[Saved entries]
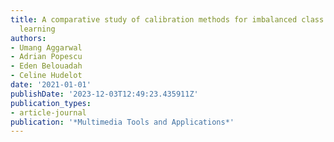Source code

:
 ```yaml
---
title: A comparative study of calibration methods for imbalanced class incremental
  learning
authors:
- Umang Aggarwal
- Adrian Popescu
- Eden Belouadah
- Celine Hudelot
date: '2021-01-01'
publishDate: '2023-12-03T12:49:23.435911Z'
publication_types:
- article-journal
publication: '*Multimedia Tools and Applications*'
---
```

§ **PROBLEM**: Copy every record verbatim while leaving each picture out.

§ **REPLY TO THE TASK**:
Source code

:
 ```yaml
---
title: A comparative study of calibration methods for imbalanced class incremental
  learning
authors:
- Umang Aggarwal
- Adrian Popescu
- Eden Belouadah
- Celine Hudelot
date: '2021-01-01'
publishDate: '2023-12-03T12:49:23.435911Z'
publication_types:
- article-journal
publication: '*Multimedia Tools and Applications*'
---
```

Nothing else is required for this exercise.